Start of Data provided

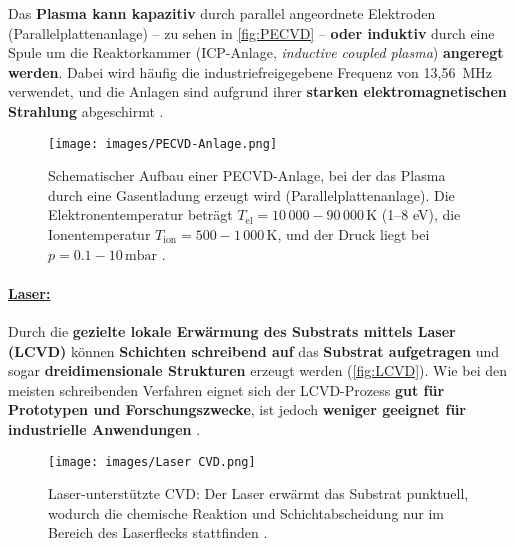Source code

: \documentclass{article} %
\begin{document}
\vspace{0.0em}

Das \textbf{Plasma kann kapazitiv} durch parallel angeordnete Elektroden (Parallelplattenanlage) -- zu sehen in \autoref{fig:PECVD} -- \textbf{oder induktiv} 
durch eine Spule um die Reaktorkammer (ICP-Anlage, \textit{inductive coupled plasma}) \textbf{angeregt werden}. Dabei wird häufig die industriefreigegebene 
Frequenz von 13,56~MHz verwendet, und die Anlagen sind aufgrund ihrer \textbf{starken elektromagnetischen Strahlung} abgeschirmt \cite{keplinger2024CVD}.

\begin{figure}[htb!]
    \centering
    \texttt{[image: images/PECVD-Anlage.png]} %
    \captionsetup{labelfont=bf} %
    \caption{Schematischer Aufbau einer PECVD-Anlage, bei der das Plasma durch eine Gasentladung erzeugt wird (Parallelplattenanlage). Die 
    Elektronentemperatur beträgt $T_\mathrm{el} = 10\,000{-}90\,000 \, \mathrm{K}$ (1–8 eV), die Ionentemperatur $T_\mathrm{ion} = 500{-}1\,000 \, \mathrm{K}$, 
    und der Druck liegt bei $p = 0.1{-}10 \, \mathrm{mbar}$ \cite{keplinger2024CVD}.}
    \label{fig:PECVD}
\end{figure}

\vspace{0.0em}
\paragraph{\uline{Laser:}} Durch die \textbf{gezielte lokale Erwärmung des Substrats mittels Laser (LCVD)} können \textbf{Schichten schreibend auf} das 
\textbf{Substrat aufgetragen} und sogar \textbf{dreidimensionale Strukturen} erzeugt werden (\autoref{fig:LCVD}). Wie bei den meisten schreibenden Verfahren eignet 
sich der LCVD-Prozess \textbf{gut für Prototypen und Forschungszwecke}, ist jedoch \textbf{weniger geeignet für industrielle Anwendungen} \cite{keplinger2024CVD}.

\begin{figure}[htb!]
    \centering
    \texttt{[image: images/Laser CVD.png]} %
    \captionsetup{labelfont=bf} %
    \caption{Laser-unterstützte CVD: Der Laser erwärmt das Substrat punktuell, wodurch die chemische Reaktion und Schichtabscheidung nur im Bereich des Laserflecks 
    stattfinden \cite{keplinger2024CVD}.}
    \label{fig:LCVD}
\end{figure}
\end{document}
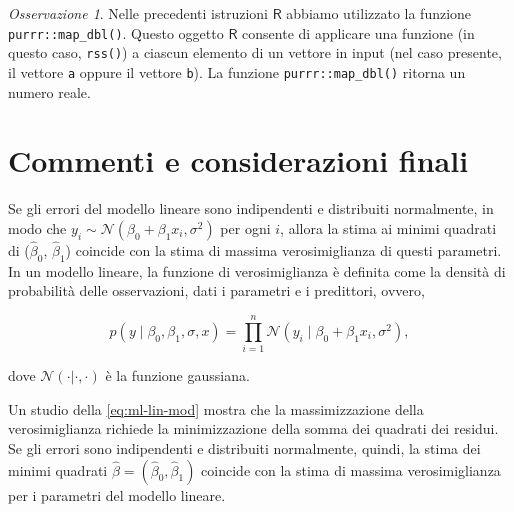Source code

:\documentclass[
  11pt,
]{krantz}
\newcommand{\R}{\textsf{R}} %
\theoremstyle{definition}
\theoremstyle{definition}
\theoremstyle{definition}
\theoremstyle{definition}
\theoremstyle{remark}
\newtheorem*{remark}{Osservazione}
\begin{document}
\begin{remark}
Nelle precedenti istruzioni \(\R\) abbiamo utilizzato la funzione \texttt{purrr::map\_dbl()}. Questo oggetto \(\R\) consente di applicare una funzione (in questo caso, \texttt{rss()}) a ciascun elemento di un vettore in input (nel caso presente, il vettore \texttt{a} oppure il vettore \texttt{b}). La funzione \texttt{purrr::map\_dbl()} ritorna un numero reale.
\end{remark}

\hypertarget{commenti-e-considerazioni-finali-3}{%
\section*{Commenti e considerazioni finali}\label{commenti-e-considerazioni-finali-3}}


Se gli errori del modello lineare sono indipendenti e distribuiti normalmente, in modo che \(y_i \sim \mathcal{N}(\beta_0 + \beta_1 x_i, \sigma^2)\) per ogni \(i\), allora la stima ai minimi quadrati di (\(\hat{\beta}_0\), \(\hat{\beta}_1\)) coincide con la stima di massima verosimiglianza di questi parametri. In un modello lineare, la funzione di verosimiglianza è definita come la densità di probabilità delle osservazioni, dati i parametri e i predittori, ovvero,

\begin{equation}
 p(y \mid \beta_0, \beta_1, \sigma, x) = \prod_{i=1}^n \mathcal{N}(y_i \mid \beta_0 + \beta_1 x_i, \sigma^2),
 \label{eq:ml-lin-mod}
\end{equation}

dove \(\mathcal{N}(\cdot | \cdot, \cdot)\) è la funzione gaussiana.

Un studio della \eqref{eq:ml-lin-mod} mostra che la massimizzazione della verosimiglianza richiede la minimizzazione della somma dei quadrati dei residui. Se gli errori sono indipendenti e distribuiti normalmente, quindi, la stima dei minimi quadrati \(\hat{\beta} = (\hat{\beta}_0, \hat{\beta}_1)\) coincide con la stima di massima verosimiglianza per i parametri del modello lineare.

  

\printindex
\end{document}

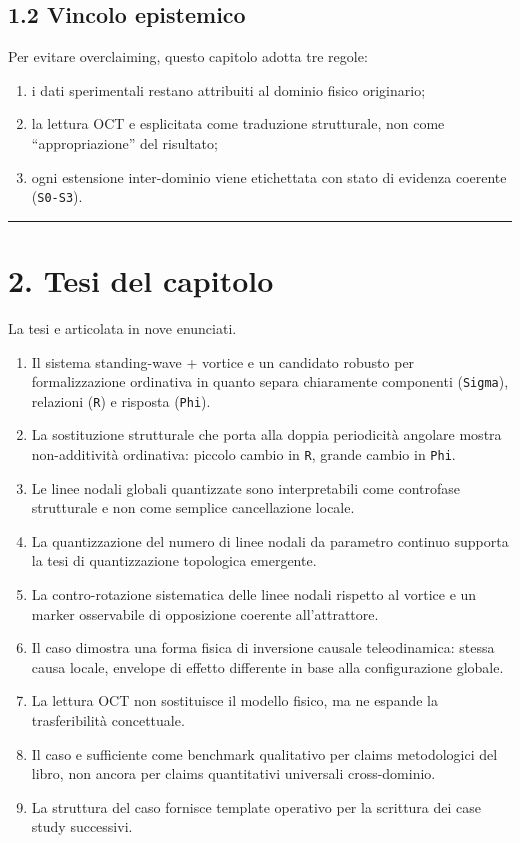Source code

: \subsection{1.2 Vincolo epistemico}

Per evitare overclaiming, questo capitolo adotta tre regole:

\begin{enumerate}
\def\labelenumi{\arabic{enumi}.}
\tightlist
\item
  i dati sperimentali restano attribuiti al dominio fisico originario;
\item
  la lettura OCT e esplicitata come traduzione strutturale, non come ``appropriazione'' del risultato;
\item
  ogni estensione inter-dominio viene etichettata con stato di evidenza coerente (\texttt{S0-S3}).
\end{enumerate}

\begin{center}\rule{0.5\linewidth}{0.5pt}\end{center}

\section{2. Tesi del capitolo}

La tesi e articolata in nove enunciati.

\begin{enumerate}
\def\labelenumi{\arabic{enumi}.}
\tightlist
\item
  Il sistema standing-wave + vortice e un candidato robusto per formalizzazione ordinativa in quanto separa chiaramente componenti (\texttt{Sigma}), relazioni (\texttt{R}) e risposta (\texttt{Phi}).
\item
  La sostituzione strutturale che porta alla doppia periodicità angolare mostra non-additività ordinativa: piccolo cambio in \texttt{R}, grande cambio in \texttt{Phi}.
\item
  Le linee nodali globali quantizzate sono interpretabili come controfase strutturale e non come semplice cancellazione locale.
\item
  La quantizzazione del numero di linee nodali da parametro continuo supporta la tesi di quantizzazione topologica emergente.
\item
  La contro-rotazione sistematica delle linee nodali rispetto al vortice e un marker osservabile di opposizione coerente all'attrattore.
\item
  Il caso dimostra una forma fisica di inversione causale teleodinamica: stessa causa locale, envelope di effetto differente in base alla configurazione globale.
\item
  La lettura OCT non sostituisce il modello fisico, ma ne espande la trasferibilità concettuale.
\item
  Il caso e sufficiente come benchmark qualitativo per claims metodologici del libro, non ancora per claims quantitativi universali cross-dominio.
\item
  La struttura del caso fornisce template operativo per la scrittura dei case study successivi.
\end{enumerate}

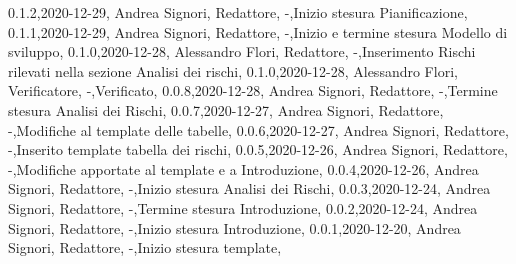 {    {0.1.2,2020-12-29, Andrea Signori, Redattore, -,Inizio stesura Pianificazione},
    {0.1.1,2020-12-29, Andrea Signori, Redattore, -,Inizio e termine stesura Modello di sviluppo},
    {0.1.0,2020-12-28, Alessandro Flori, Redattore, -,Inserimento Rischi rilevati nella sezione Analisi dei rischi},
    {0.1.0,2020-12-28, Alessandro Flori, Verificatore, -,Verificato},
    {0.0.8,2020-12-28, Andrea Signori, Redattore, -,Termine stesura Analisi dei Rischi},
    {0.0.7,2020-12-27, Andrea Signori, Redattore, -,Modifiche al template delle tabelle},
    {0.0.6,2020-12-27, Andrea Signori, Redattore, -,Inserito template tabella dei rischi},
    {0.0.5,2020-12-26, Andrea Signori, Redattore, -,Modifiche apportate al template e a Introduzione},
    {0.0.4,2020-12-26, Andrea Signori, Redattore, -,Inizio stesura Analisi dei Rischi},
    {0.0.3,2020-12-24, Andrea Signori, Redattore, -,Termine stesura Introduzione},
    {0.0.2,2020-12-24, Andrea Signori, Redattore, -,Inizio stesura Introduzione},
    {0.0.1,2020-12-20, Andrea Signori, Redattore, -,Inizio stesura template},
}
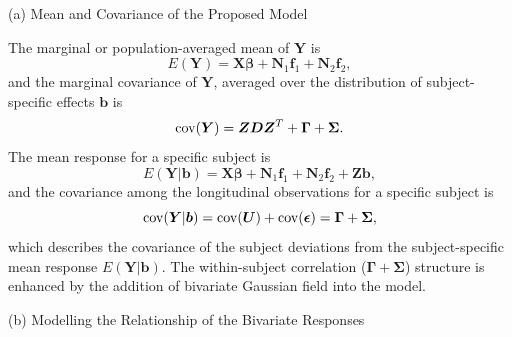 \documentclass[review]{elsarticle}
\begin{document}

(a) Mean and Covariance of the Proposed Model

The marginal  or population-averaged mean of $\bm Y$ is 
$$
E(\bm Y) = \bm X \bm \beta + \bm N_1 \bm f_1 + \bm N_2 \bm f_2,
$$
and the marginal covariance of $\bm Y$, averaged over the distribution of subject-specific effects $\bm b$ is
$$
{\rm cov}(\bm Y) = \bm Z \bm D \bm Z^T + \bm \Gamma + \bm \Sigma.
$$
The mean response for a specific subject is 
$$
E(\bm Y | \bm b) = \bm X \bm \beta + \bm N_1 \bm f_1 + \bm N_2 \bm f_2 + \bm Z \bm b, 
$$
and the covariance among the longitudinal observations for a specific subject is
$$
{\rm cov}(\bm Y | \bm b) = {\rm cov}(\bm U) + {\rm cov}(\bm \epsilon) = \bm \Gamma + \bm \Sigma,
$$
which describes the covariance of the subject deviations from the subject-specific mean response $E(\bm Y | \bm b)$.
The within-subject correlation ($\bm \Gamma + \bm \Sigma$) structure is enhanced by the addition of  bivariate Gaussian field into the model.

(b) Modelling the Relationship of the Bivariate Responses
\end{document}

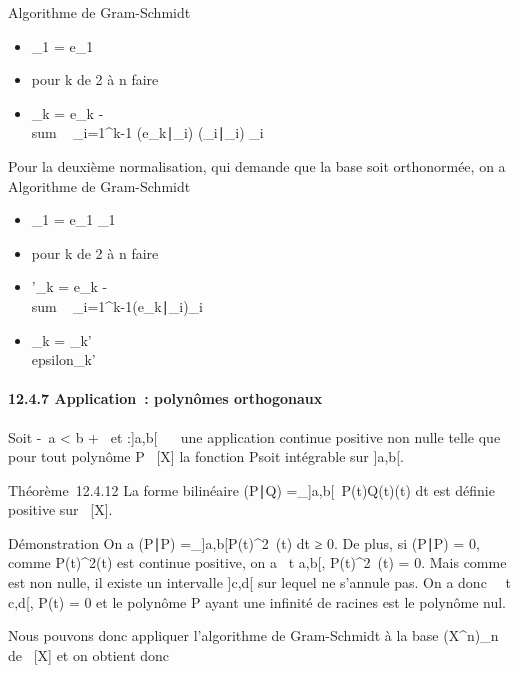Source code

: \documentclass[]{article}
\begin{document}
Algorithme de Gram-Schmidt

\begin{itemize}
\itemsep1pt\parskip0pt
\item
  \epsilon_1 = e_1
\item
  pour k de 2 à n faire
\item
  \quad \quad \epsilon_k = e_k
  -\\sum ~
  _i=1^k-1
  (e_k∣\epsilon_i)
  \over
  (\epsilon_i∣\epsilon_i) \epsilon_i
\end{itemize}

Pour la deuxième normalisation, qui demande que la base soit
orthonormée, on a Algorithme de Gram-Schmidt

\begin{itemize}
\itemsep1pt\parskip0pt
\item
  \epsilon_1 = e_1\over
  \e_1\
\item
  pour k de 2 à n faire
\item
  \quad \quad \epsilon'_k = e_k
  -\\sum ~
  _i=1^k-1(e_k∣\epsilon_i)\epsilon_i
\item
  \quad \quad \epsilon_k =
  \epsilon_k'\over
  \\epsilon_k'\
\end{itemize}

\paragraph{12.4.7 Application~: polynômes orthogonaux}

Soit -\infty~\leq a \textless{} b \leq +\infty~ et \omega :{]}a,b{[}\rightarrow~ ~ une application
continue positive non nulle telle que pour tout polynôme P \in {}~{[}X{]} la
fonction P\omega soit intégrable sur {]}a,b{[}.

Théorème~12.4.12 La forme bilinéaire (P∣Q)
=\int  _{]}a,b{[}~P(t)Q(t)\omega(t) dt est
définie positive sur \mathbb{R}~{[}X{]}.

Démonstration On a (P∣P)
=\int  _{]}a,b{[}P(t)^2~\omega(t)
dt ≥ 0. De plus, si (P∣P) = 0, comme
P(t)^2\omega(t) est continue positive, on a
\forall~t \in{]}a,b{[}, P(t)^2~\omega(t) = 0. Mais
comme \omega est non nulle, il existe un intervalle {]}c,d{[} sur lequel \omega ne
s'annule pas. On a donc \forall~~t \in{]}c,d{[}, P(t) =
0 et le polynôme P ayant une infinité de racines est le polynôme nul.

Nous pouvons donc appliquer l'algorithme de Gram-Schmidt à la base
(X^n)_n\in{}~ de ~{[}X{]} et on obtient donc
\end{document}
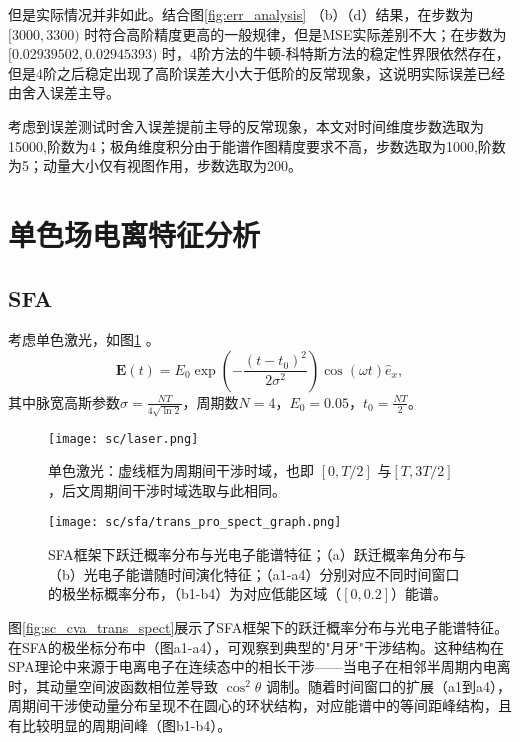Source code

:  但是实际情况并非如此。结合图\ref{fig:err_analysis} （b）（d）结果，在步数为$[3000, 3300)$ 时符合高阶精度更高的一般规律，但是MSE实际差别不大；在步数为$[0.02939502, 0.02945393)$ 时，4阶方法的牛顿-科特斯方法的稳定性界限依然存在，但是4阶之后稳定出现了高阶误差大小大于低阶的反常现象，这说明实际误差已经由舍入误差主导。

考虑到误差测试时舍入误差提前主导的反常现象，本文对时间维度步数选取为15000,阶数为4；极角维度积分由于能谱作图精度要求不高，步数选取为1000,阶数为5；动量大小仅有视图作用，步数选取为200。

%
\section{单色场电离特征分析}
\subsection{SFA}
考虑单色激光，如图\ref{fig:sc_laser} 。
\begin{equation}
	\mathbf{E}(t) = E_0 \exp\left(-\frac{(t - t_0)^2}{2\sigma^2}\right) \cos(\omega t) \hat e_x,
	\label{eq:sc_laser}
\end{equation}
其中脉宽高斯参数$\sigma = \frac{NT}{4\sqrt{\ln{2}}}$，周期数$N = 4$，$E_0 = 0.05$，$t_0 = \frac{NT}{2}$。

\begin{figure}[!htbp]  %
	\centering
	\texttt{[image: sc/laser.png]}
	\caption{单色激光：虚线框为周期间干涉时域，也即 $[0, T/2]$ 与$ [T, 3T/2]$ ，后文周期间干涉时域选取与此相同。}
	\label{fig:sc_laser}
\end{figure}

\begin{figure}[!htbp]  %
	\centering
	\texttt{[image: sc/sfa/trans\_pro\_spect\_graph.png]}
	\caption{SFA框架下跃迁概率分布与光电子能谱特征；（a）跃迁概率角分布与（b）光电子能谱随时间演化特征；（a1-a4）分别对应不同时间窗口的极坐标概率分布，（b1-b4）为对应低能区域（$[0, 0.2]$）能谱。}
	\label{fig:sc_sfa_trans_spect}
\end{figure}

图\ref{fig:sc_cva_trans_spect}展示了SFA框架下的跃迁概率分布与光电子能谱特征。在SFA的极坐标分布中（图a1-a4），可观察到典型的"月牙"干涉结构。这种结构在SPA理论中来源于电离电子在连续态中的相长干涉——当电子在相邻半周期内电离时，其动量空间波函数相位差导致  $\cos^2\theta$ 调制。随着时间窗口的扩展（a1到a4），周期间干涉使动量分布呈现不在圆心的环状结构，对应能谱中的等间距峰结构，且有比较明显的周期间峰（图b1-b4）。

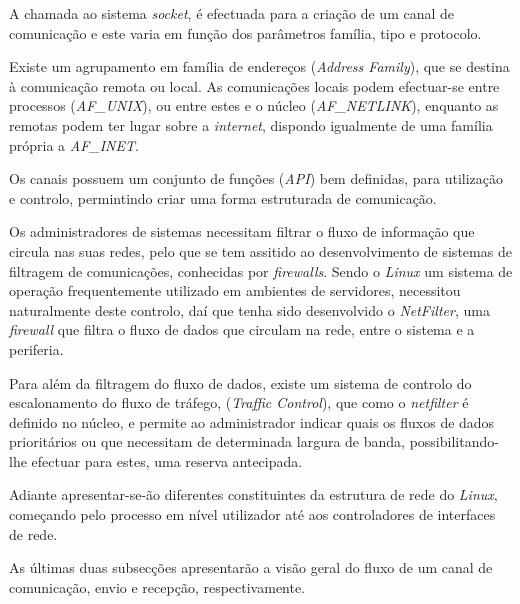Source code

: A chamada ao sistema \textit{socket}, é efectuada para a criação de um canal de comunicação e este varia em função dos parâmetros família, tipo e protocolo.

Existe um agrupamento em família de endereços (\textit{Address Family}), que se destina à comunicação remota ou local.
As comunicações locais podem efectuar-se entre processos (\textit{AF\_UNIX}), ou entre estes e o núcleo (\textit{AF\_NETLINK}), enquanto as remotas podem ter lugar sobre a \textit{internet}, dispondo igualmente de uma família própria a \textit{AF\_INET}.

Os canais possuem um conjunto de funções (\textit{API}) bem definidas, para utilização e controlo, permintindo criar uma forma estruturada de comunicação.

Os administradores de sistemas necessitam filtrar o fluxo de informação que circula nas suas redes, pelo que se tem assitido ao desenvolvimento de sistemas de filtragem de comunicações, conhecidas por \textit{firewalls}.
Sendo o \textit{Linux} um sistema de operação frequentemente utilizado em ambientes de servidores, necessitou naturalmente deste controlo, daí que tenha sido desenvolvido o \textit{NetFilter}, uma \textit{firewall} que \color{red}filtra \color{black}o fluxo de dados que circulam na rede, entre o sistema e a periferia.

Para além da filtragem do fluxo de dados, existe um sistema de controlo do escalonamento do fluxo de tráfego, (\textit{Traffic Control}), que como o \textit{netfilter} é definido no núcleo, e permite ao administrador indicar quais os fluxos de dados prioritários ou que necessitam de determinada largura de banda, possibilitando-lhe efectuar para estes, uma reserva antecipada.
 
Adiante apresentar-se-ão diferentes constituintes da estrutura de rede do \textit{Linux}, começando pelo processo em nível utilizador até aos controladores de interfaces de rede.

\color{red}As últimas duas subsecções apresentarão a visão geral do fluxo de um canal de comunicação, envio e recepção, respectivamente.\color{black}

End of Data provided

**Task objective**
In the listing above, find the line with "Pour la deuxième" and the line with "3300)$ 时符合高阶精度更高的一般规律，但是MSE实际差别不大；在步数为$[0.02939502, 0.02945393)$". Copy exactly those two and every line between, without the pictures.

**Answer**
Pour la deuxième normalisation, qui demande que la base soit
orthonormée, on a Algorithme de Gram-Schmidt

\begin{itemize}
\itemsep1pt\parskip0pt
\item
  \epsilon_1 = e_1\over
  \e_1\
\item
  pour k de 2 à n faire
\item
  \quad \quad \epsilon'_k = e_k
  -\\sum ~
  _i=1^k-1(e_k∣\epsilon_i)\epsilon_i
\item
  \quad \quad \epsilon_k =
  \epsilon_k'\over
  \\epsilon_k'\
\end{itemize}

\paragraph{12.4.7 Application~: polynômes orthogonaux}

Soit -\infty~\leq a \textless{} b \leq +\infty~ et \omega :{]}a,b{[}\rightarrow~ ~ une application
continue positive non nulle telle que pour tout polynôme P \in {}~{[}X{]} la
fonction P\omega soit intégrable sur {]}a,b{[}.

Théorème~12.4.12 La forme bilinéaire (P∣Q)
=\int  _{]}a,b{[}~P(t)Q(t)\omega(t) dt est
définie positive sur \mathbb{R}~{[}X{]}.

Démonstration On a (P∣P)
=\int  _{]}a,b{[}P(t)^2~\omega(t)
dt ≥ 0. De plus, si (P∣P) = 0, comme
P(t)^2\omega(t) est continue positive, on a
\forall~t \in{]}a,b{[}, P(t)^2~\omega(t) = 0. Mais
comme \omega est non nulle, il existe un intervalle {]}c,d{[} sur lequel \omega ne
s'annule pas. On a donc \forall~~t \in{]}c,d{[}, P(t) =
0 et le polynôme P ayant une infinité de racines est le polynôme nul.

Nous pouvons donc appliquer l'algorithme de Gram-Schmidt à la base
(X^n)_n\in{}~ de ~{[}X{]} et on obtient donc
\end{document}
Source code

:  但是实际情况并非如此。结合图\ref{fig:err_analysis} （b）（d）结果，在步数为$[3000, 3300)$ 时符合高阶精度更高的一般规律，但是MSE实际差别不大；在步数为$[0.02939502, 0.02945393)$ 时，4阶方法的牛顿-科特斯方法的稳定性界限依然存在，但是4阶之后稳定出现了高阶误差大小大于低阶的反常现象，这说明实际误差已经由舍入误差主导。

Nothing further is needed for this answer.